(Items listed in a dataset)
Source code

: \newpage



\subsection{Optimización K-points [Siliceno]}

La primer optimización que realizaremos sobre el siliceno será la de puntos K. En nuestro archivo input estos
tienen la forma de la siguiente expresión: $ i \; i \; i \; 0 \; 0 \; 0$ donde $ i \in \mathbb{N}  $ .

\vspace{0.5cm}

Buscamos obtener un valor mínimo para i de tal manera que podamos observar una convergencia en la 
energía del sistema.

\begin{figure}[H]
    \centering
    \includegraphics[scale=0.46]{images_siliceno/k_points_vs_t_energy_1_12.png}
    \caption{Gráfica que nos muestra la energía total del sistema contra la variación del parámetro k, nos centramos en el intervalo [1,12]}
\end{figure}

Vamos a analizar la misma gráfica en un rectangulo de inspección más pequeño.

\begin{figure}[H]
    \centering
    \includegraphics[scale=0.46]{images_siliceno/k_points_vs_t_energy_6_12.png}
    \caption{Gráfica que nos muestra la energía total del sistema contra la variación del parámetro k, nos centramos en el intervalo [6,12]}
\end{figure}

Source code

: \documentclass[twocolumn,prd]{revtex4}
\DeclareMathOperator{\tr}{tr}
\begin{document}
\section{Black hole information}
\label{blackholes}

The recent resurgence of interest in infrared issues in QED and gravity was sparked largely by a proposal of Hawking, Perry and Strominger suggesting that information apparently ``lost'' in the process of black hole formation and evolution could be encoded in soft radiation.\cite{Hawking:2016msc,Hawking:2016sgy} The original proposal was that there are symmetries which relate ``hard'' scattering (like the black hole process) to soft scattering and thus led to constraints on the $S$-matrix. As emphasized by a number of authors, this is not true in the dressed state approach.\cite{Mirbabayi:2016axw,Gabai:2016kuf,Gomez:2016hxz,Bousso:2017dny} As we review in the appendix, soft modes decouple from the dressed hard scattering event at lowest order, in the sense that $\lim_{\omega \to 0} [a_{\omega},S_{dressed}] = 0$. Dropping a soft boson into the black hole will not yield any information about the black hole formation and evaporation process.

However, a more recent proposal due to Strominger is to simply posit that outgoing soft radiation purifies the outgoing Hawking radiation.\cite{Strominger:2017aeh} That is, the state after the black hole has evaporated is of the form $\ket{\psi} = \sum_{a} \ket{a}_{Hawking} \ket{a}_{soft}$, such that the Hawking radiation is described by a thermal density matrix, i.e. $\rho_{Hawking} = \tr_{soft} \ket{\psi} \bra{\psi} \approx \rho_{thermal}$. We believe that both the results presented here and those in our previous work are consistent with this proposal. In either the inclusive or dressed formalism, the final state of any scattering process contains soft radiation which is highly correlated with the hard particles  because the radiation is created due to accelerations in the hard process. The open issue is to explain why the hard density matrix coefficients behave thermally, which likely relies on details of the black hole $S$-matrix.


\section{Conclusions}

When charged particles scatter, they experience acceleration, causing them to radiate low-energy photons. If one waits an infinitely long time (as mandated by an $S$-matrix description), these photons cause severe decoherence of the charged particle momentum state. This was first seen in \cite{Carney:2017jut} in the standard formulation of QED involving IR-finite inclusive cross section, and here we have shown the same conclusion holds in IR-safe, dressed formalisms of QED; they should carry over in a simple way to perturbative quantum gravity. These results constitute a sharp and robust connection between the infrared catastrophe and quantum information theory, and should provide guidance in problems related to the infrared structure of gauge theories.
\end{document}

_What you have to do:_ Compute the number of lines above that contain the string "variación". Reply with that value only.

_Answer area:_ 2